• Cardiology in the young · Dec 2008

    Review

    Pulmonary complications associated with the treatment of patients with congenital cardiac disease: consensus definitions from the Multi-Societal Database Committee for Pediatric and Congenital Heart Disease.

    • David S Cooper, Jeffrey P Jacobs, Paul J Chai, James Jaggers, Paul Barach, Robert H Beekman, Otto Krogmann, and Peter Manning.
    • The Congenital Heart Institute of Florida (CHIF), Clinical Assistant Professor of Pediatrics, University of South Florida, Florida Pediatric Associates, 880 Sixth Street South, Suite 370, St. Petersburg, FL 33701, USA. davidscooper@verizon.net
    • Cardiol Young. 2008 Dec 1; 18 Suppl 2: 215-21.

    AbstractA complication is an event or occurrence that is associated with a disease or a healthcare intervention, is a departure from the desired course of events, and may cause, or be associated with, suboptimal outcome.

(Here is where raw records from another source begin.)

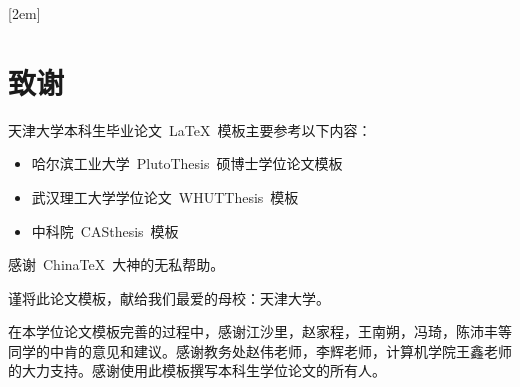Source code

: 
[2em]{\vspace{.5\baselineskip}\xiaosan\song}
             {\prechaptername\CJKnumber{\thecontentslabel}\postchaptername\qquad}{} 
             {}                            %
\lhead{}
\rhead{}
\lfoot{}
\cfoot{}
\rfoot{}
\chapter*{致\quad 谢}
\setcounter{page}{1}

天津大学本科生毕业论文~\LaTeX~模板主要参考以下内容：
\begin{itemize}
  \item 哈尔滨工业大学~PlutoThesis~硕博士学位论文模板
  \item 武汉理工大学学位论文~WHUTThesis~模板
  \item 中科院~CASthesis~模板
\end{itemize}

感谢~ChinaTeX~大神的无私帮助。

谨将此论文模板，献给我们最爱的母校：天津大学。

在本学位论文模板完善的过程中，感谢江沙里，赵家程，王南朔，冯琦，陈沛丰等同学的中肯的意见和建议。感谢教务处赵伟老师，李辉老师，计算机学院王鑫老师的大力支持。感谢使用此模板撰写本科生学位论文的所有人。

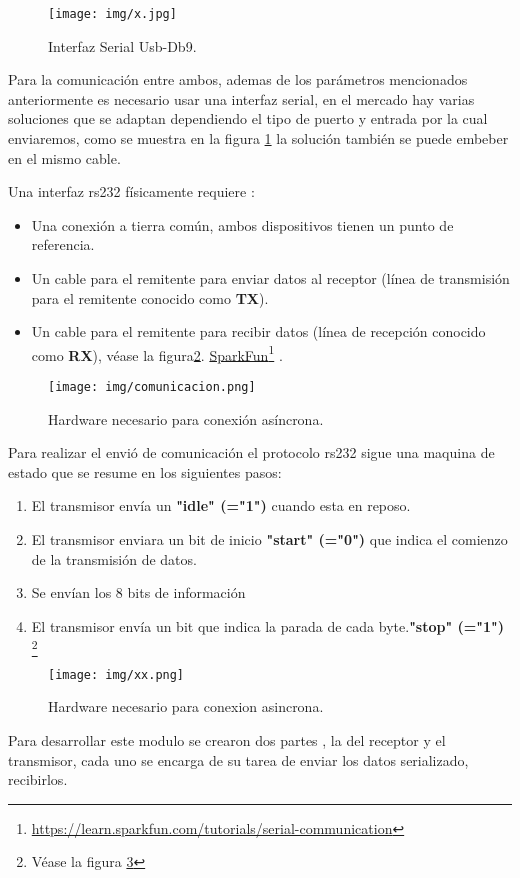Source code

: \documentclass[a4paper]{article}
\newcommand\fnurl[2]{%
\href{#2}{#1}\footnote{\url{#2}}%
}
\begin{document}
\begin{figure}[H]
  \centering
     \texttt{[image: img/x.jpg]}
  \caption{Interfaz Serial Usb-Db9.}
    \label{fig:rsserial}
\end{figure}

Para la comunicación entre ambos, ademas de los parámetros mencionados anteriormente es necesario usar una interfaz serial, en el mercado hay varias soluciones que se adaptan dependiendo el tipo de puerto y entrada por la cual enviaremos, como se muestra en la figura \ref{fig:rsserial}  la solución también se puede embeber en el mismo cable.

Una interfaz rs232 físicamente requiere :
\begin{itemize}
\item Una conexión a tierra común, ambos dispositivos tienen un punto de referencia.
\item Un cable para el remitente para enviar datos al receptor (línea de transmisión para el remitente conocido como \textbf{TX}).
\item Un cable para el remitente para recibir datos  (línea de recepción conocido como \textbf{RX}), véase la figura\ref{fig:hard}. \fnurl{SparkFun}{https://learn.sparkfun.com/tutorials/serial-communication}.
\end{itemize}
\begin{figure}[H]
  \centering
     \texttt{[image: img/comunicacion.png]}
  \caption{Hardware necesario para conexión asíncrona.}
    \label{fig:hard}
\end{figure}

Para realizar el envió de comunicación el protocolo rs232 sigue una maquina de estado que se resume en los siguientes pasos:
\begin{enumerate}
\item El transmisor envía un \textbf{"idle" (="1")}  cuando esta en reposo.
\item El transmisor enviara un bit de inicio \textbf{"start" (="0")} que indica el comienzo de la transmisión de datos.
\item Se envían los 8 bits de información
\item El transmisor envía un bit que indica la parada de cada byte.\textbf{"stop" (="1")} \footnote{Véase la figura \ref{fig:senal}}
\end{enumerate}

\begin{figure}[H]
  \centering
     \texttt{[image: img/xx.png]}
  \caption{Hardware necesario para conexion asincrona.}
    \label{fig:senal}
\end{figure}
Para desarrollar este modulo se crearon dos partes , la del receptor y el transmisor, cada uno se encarga de su tarea de enviar los datos serializado, recibirlos. 
\end{document}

A complication does not necessarily represent a breech in the standard of care that constitutes medical negligence or medical malpractice. An operative or procedural complication is any complication, regardless of cause, occurring (1) within 30 days after surgery or intervention in or out of the hospital, or (2) after 30 days during the same hospitalization subsequent to the operation or intervention. Operative and procedural complications include both intraoperative/intraprocedural complications and postoperative/postprocedural complications in this time interval. The MultiSocietal Database Committee for Pediatric and Congenital Heart Disease has set forth a comprehensive list of complications associated with the treatment of patients with congenital cardiac disease, related to cardiac, pulmonary, renal, haematological, infectious, neurological, gastrointestinal, and endocrinal systems, as well as those related to the management of anaesthesia and perfusion, and the transplantation of thoracic organs. The objective of this manuscript is to examine the definitions of operative morbidity as they relate specifically to the pulmonary system. These specific definitions and terms will be used to track morbidity associated with surgical and transcatheter interventions and other forms of therapy in a common language across many separate databases. As surgical survival in children with congenital cardiac disease has improved in recent years, focus has necessarily shifted to reducing the morbidity of congenital cardiac malformations and their treatment. A comprehensive list of pulmonary complications is presented. This list is a component of a systems-based compendium of complications that will standardize terminology and thereby allow the study and quantification of morbidity in patients with congenital cardiac malformations. Clinicians caring for patients with congenital cardiac disease will be able to use this list for databases, initiatives to improve quality, reporting of complications, and comparing strategies of treatment.